Since the pictures are not wanted, copy only the text of every record exactly.

*** Task inputs Section Begins ***

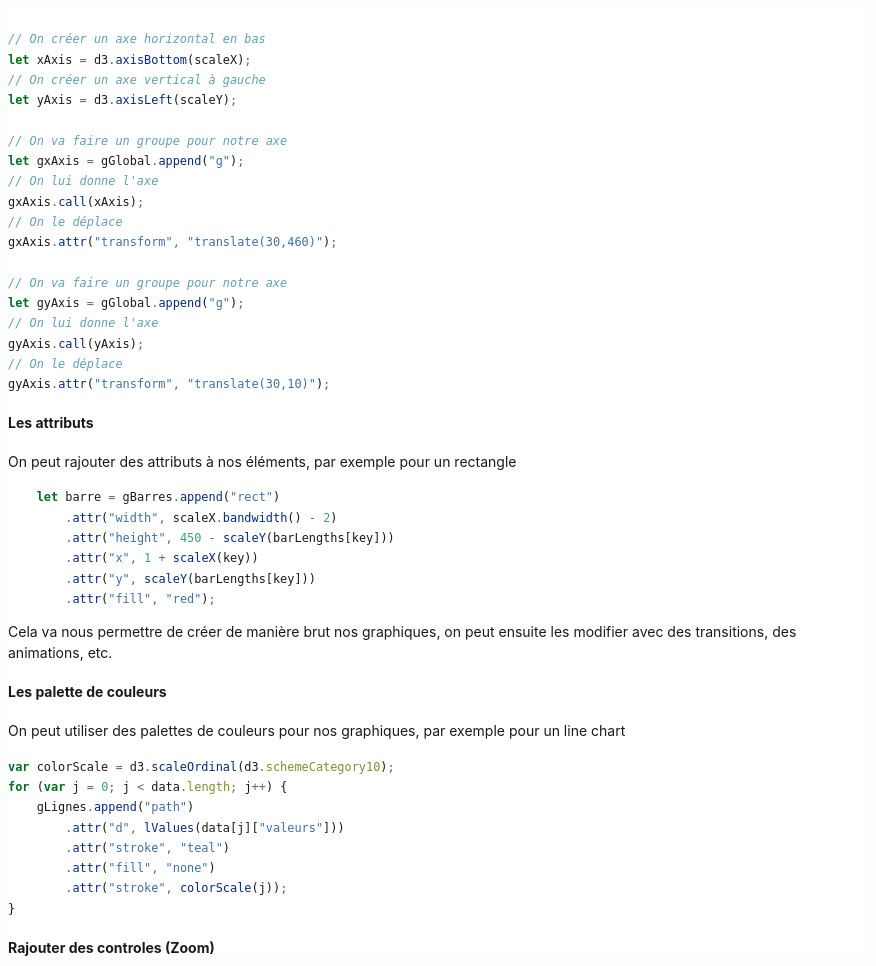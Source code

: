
 ```javascript

// On créer un axe horizontal en bas
let xAxis = d3.axisBottom(scaleX);
// On créer un axe vertical à gauche
let yAxis = d3.axisLeft(scaleY);

// On va faire un groupe pour notre axe
let gxAxis = gGlobal.append("g");
// On lui donne l'axe
gxAxis.call(xAxis);
// On le déplace
gxAxis.attr("transform", "translate(30,460)");

// On va faire un groupe pour notre axe
let gyAxis = gGlobal.append("g");
// On lui donne l'axe
gyAxis.call(yAxis);
// On le déplace
gyAxis.attr("transform", "translate(30,10)");
```

#### Les attributs

On peut rajouter des attributs à nos éléments, par exemple pour un rectangle

```javascript
    let barre = gBarres.append("rect")
        .attr("width", scaleX.bandwidth() - 2)
        .attr("height", 450 - scaleY(barLengths[key]))
        .attr("x", 1 + scaleX(key))
        .attr("y", scaleY(barLengths[key]))
        .attr("fill", "red");
```

Cela va nous permettre de créer de manière brut nos graphiques, on peut ensuite les modifier avec des transitions, des animations, etc.

#### Les palette de couleurs

On peut utiliser des palettes de couleurs pour nos graphiques, par exemple pour un line chart

```javascript
var colorScale = d3.scaleOrdinal(d3.schemeCategory10);
for (var j = 0; j < data.length; j++) {
    gLignes.append("path")
        .attr("d", lValues(data[j]["valeurs"]))
        .attr("stroke", "teal")
        .attr("fill", "none")
        .attr("stroke", colorScale(j));
}
```

#### Rajouter des controles (Zoom)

*** Task inputs Section Ends ***

→ Answer box:
Source code

:
 ```javascript

// On créer un axe horizontal en bas
let xAxis = d3.axisBottom(scaleX);
// On créer un axe vertical à gauche
let yAxis = d3.axisLeft(scaleY);

// On va faire un groupe pour notre axe
let gxAxis = gGlobal.append("g");
// On lui donne l'axe
gxAxis.call(xAxis);
// On le déplace
gxAxis.attr("transform", "translate(30,460)");

// On va faire un groupe pour notre axe
let gyAxis = gGlobal.append("g");
// On lui donne l'axe
gyAxis.call(yAxis);
// On le déplace
gyAxis.attr("transform", "translate(30,10)");
```

#### Les attributs

On peut rajouter des attributs à nos éléments, par exemple pour un rectangle

```javascript
    let barre = gBarres.append("rect")
        .attr("width", scaleX.bandwidth() - 2)
        .attr("height", 450 - scaleY(barLengths[key]))
        .attr("x", 1 + scaleX(key))
        .attr("y", scaleY(barLengths[key]))
        .attr("fill", "red");
```

Cela va nous permettre de créer de manière brut nos graphiques, on peut ensuite les modifier avec des transitions, des animations, etc.

#### Les palette de couleurs

On peut utiliser des palettes de couleurs pour nos graphiques, par exemple pour un line chart

```javascript
var colorScale = d3.scaleOrdinal(d3.schemeCategory10);
for (var j = 0; j < data.length; j++) {
    gLignes.append("path")
        .attr("d", lValues(data[j]["valeurs"]))
        .attr("stroke", "teal")
        .attr("fill", "none")
        .attr("stroke", colorScale(j));
}
```

#### Rajouter des controles (Zoom)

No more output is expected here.